Dataset records:

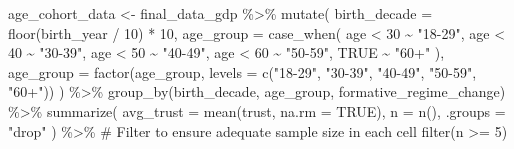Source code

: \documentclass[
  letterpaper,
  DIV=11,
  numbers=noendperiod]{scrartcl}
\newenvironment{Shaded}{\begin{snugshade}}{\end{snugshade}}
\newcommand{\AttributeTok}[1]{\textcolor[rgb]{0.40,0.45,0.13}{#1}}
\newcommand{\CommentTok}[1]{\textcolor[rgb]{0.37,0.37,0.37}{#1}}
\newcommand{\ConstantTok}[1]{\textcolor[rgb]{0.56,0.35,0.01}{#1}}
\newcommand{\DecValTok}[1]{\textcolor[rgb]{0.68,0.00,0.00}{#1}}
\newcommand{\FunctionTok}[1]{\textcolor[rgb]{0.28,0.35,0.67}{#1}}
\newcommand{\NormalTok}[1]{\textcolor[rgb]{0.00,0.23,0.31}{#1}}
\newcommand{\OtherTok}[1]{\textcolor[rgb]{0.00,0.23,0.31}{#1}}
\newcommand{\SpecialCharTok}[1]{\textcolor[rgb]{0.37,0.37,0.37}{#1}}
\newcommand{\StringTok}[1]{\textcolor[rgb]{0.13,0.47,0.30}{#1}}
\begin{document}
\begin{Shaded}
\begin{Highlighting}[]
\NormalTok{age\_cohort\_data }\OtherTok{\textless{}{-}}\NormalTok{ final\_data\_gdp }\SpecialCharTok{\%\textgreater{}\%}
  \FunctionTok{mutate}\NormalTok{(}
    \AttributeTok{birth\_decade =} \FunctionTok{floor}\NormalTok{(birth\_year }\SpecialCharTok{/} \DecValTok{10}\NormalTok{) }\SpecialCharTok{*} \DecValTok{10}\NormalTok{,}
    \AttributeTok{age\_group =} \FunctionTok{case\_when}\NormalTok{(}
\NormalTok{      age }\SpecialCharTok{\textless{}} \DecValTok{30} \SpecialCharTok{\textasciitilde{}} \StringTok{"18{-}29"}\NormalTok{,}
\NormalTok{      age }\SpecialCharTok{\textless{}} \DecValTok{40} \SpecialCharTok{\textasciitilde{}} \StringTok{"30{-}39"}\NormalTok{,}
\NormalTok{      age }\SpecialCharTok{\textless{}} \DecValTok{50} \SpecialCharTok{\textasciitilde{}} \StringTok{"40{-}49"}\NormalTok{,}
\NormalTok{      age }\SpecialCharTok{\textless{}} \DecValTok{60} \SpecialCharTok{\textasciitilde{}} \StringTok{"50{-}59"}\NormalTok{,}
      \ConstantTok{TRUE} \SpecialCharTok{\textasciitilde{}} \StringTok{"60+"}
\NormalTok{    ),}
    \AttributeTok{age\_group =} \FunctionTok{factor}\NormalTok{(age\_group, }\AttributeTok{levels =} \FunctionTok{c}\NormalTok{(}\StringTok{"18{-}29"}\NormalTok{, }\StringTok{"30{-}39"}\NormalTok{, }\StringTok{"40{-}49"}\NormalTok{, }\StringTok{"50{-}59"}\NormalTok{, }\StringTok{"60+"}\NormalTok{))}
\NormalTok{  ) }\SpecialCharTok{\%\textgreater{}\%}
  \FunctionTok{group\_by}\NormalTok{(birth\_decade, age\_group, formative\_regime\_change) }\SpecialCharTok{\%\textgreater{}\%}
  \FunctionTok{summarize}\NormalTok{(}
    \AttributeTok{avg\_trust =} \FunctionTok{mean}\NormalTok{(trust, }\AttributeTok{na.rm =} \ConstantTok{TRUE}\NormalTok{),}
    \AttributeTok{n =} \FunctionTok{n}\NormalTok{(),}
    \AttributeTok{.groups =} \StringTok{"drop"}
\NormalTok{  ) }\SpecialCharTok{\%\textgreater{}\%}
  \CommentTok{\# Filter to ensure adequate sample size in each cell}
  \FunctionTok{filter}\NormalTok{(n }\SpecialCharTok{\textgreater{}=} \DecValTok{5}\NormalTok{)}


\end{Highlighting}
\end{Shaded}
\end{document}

Work item: Leave the images aside and transcribe all entries exactly.

Answer section:
Source code

: \documentclass[
  letterpaper,
  DIV=11,
  numbers=noendperiod]{scrartcl}
\newenvironment{Shaded}{\begin{snugshade}}{\end{snugshade}}
\newcommand{\AttributeTok}[1]{\textcolor[rgb]{0.40,0.45,0.13}{#1}}
\newcommand{\CommentTok}[1]{\textcolor[rgb]{0.37,0.37,0.37}{#1}}
\newcommand{\ConstantTok}[1]{\textcolor[rgb]{0.56,0.35,0.01}{#1}}
\newcommand{\DecValTok}[1]{\textcolor[rgb]{0.68,0.00,0.00}{#1}}
\newcommand{\FunctionTok}[1]{\textcolor[rgb]{0.28,0.35,0.67}{#1}}
\newcommand{\NormalTok}[1]{\textcolor[rgb]{0.00,0.23,0.31}{#1}}
\newcommand{\OtherTok}[1]{\textcolor[rgb]{0.00,0.23,0.31}{#1}}
\newcommand{\SpecialCharTok}[1]{\textcolor[rgb]{0.37,0.37,0.37}{#1}}
\newcommand{\StringTok}[1]{\textcolor[rgb]{0.13,0.47,0.30}{#1}}
\begin{document}
\begin{Shaded}
\begin{Highlighting}[]
\NormalTok{age\_cohort\_data }\OtherTok{\textless{}{-}}\NormalTok{ final\_data\_gdp }\SpecialCharTok{\%\textgreater{}\%}
  \FunctionTok{mutate}\NormalTok{(}
    \AttributeTok{birth\_decade =} \FunctionTok{floor}\NormalTok{(birth\_year }\SpecialCharTok{/} \DecValTok{10}\NormalTok{) }\SpecialCharTok{*} \DecValTok{10}\NormalTok{,}
    \AttributeTok{age\_group =} \FunctionTok{case\_when}\NormalTok{(}
\NormalTok{      age }\SpecialCharTok{\textless{}} \DecValTok{30} \SpecialCharTok{\textasciitilde{}} \StringTok{"18{-}29"}\NormalTok{,}
\NormalTok{      age }\SpecialCharTok{\textless{}} \DecValTok{40} \SpecialCharTok{\textasciitilde{}} \StringTok{"30{-}39"}\NormalTok{,}
\NormalTok{      age }\SpecialCharTok{\textless{}} \DecValTok{50} \SpecialCharTok{\textasciitilde{}} \StringTok{"40{-}49"}\NormalTok{,}
\NormalTok{      age }\SpecialCharTok{\textless{}} \DecValTok{60} \SpecialCharTok{\textasciitilde{}} \StringTok{"50{-}59"}\NormalTok{,}
      \ConstantTok{TRUE} \SpecialCharTok{\textasciitilde{}} \StringTok{"60+"}
\NormalTok{    ),}
    \AttributeTok{age\_group =} \FunctionTok{factor}\NormalTok{(age\_group, }\AttributeTok{levels =} \FunctionTok{c}\NormalTok{(}\StringTok{"18{-}29"}\NormalTok{, }\StringTok{"30{-}39"}\NormalTok{, }\StringTok{"40{-}49"}\NormalTok{, }\StringTok{"50{-}59"}\NormalTok{, }\StringTok{"60+"}\NormalTok{))}
\NormalTok{  ) }\SpecialCharTok{\%\textgreater{}\%}
  \FunctionTok{group\_by}\NormalTok{(birth\_decade, age\_group, formative\_regime\_change) }\SpecialCharTok{\%\textgreater{}\%}
  \FunctionTok{summarize}\NormalTok{(}
    \AttributeTok{avg\_trust =} \FunctionTok{mean}\NormalTok{(trust, }\AttributeTok{na.rm =} \ConstantTok{TRUE}\NormalTok{),}
    \AttributeTok{n =} \FunctionTok{n}\NormalTok{(),}
    \AttributeTok{.groups =} \StringTok{"drop"}
\NormalTok{  ) }\SpecialCharTok{\%\textgreater{}\%}
  \CommentTok{\# Filter to ensure adequate sample size in each cell}
  \FunctionTok{filter}\NormalTok{(n }\SpecialCharTok{\textgreater{}=} \DecValTok{5}\NormalTok{)}


\end{Highlighting}
\end{Shaded}
\end{document}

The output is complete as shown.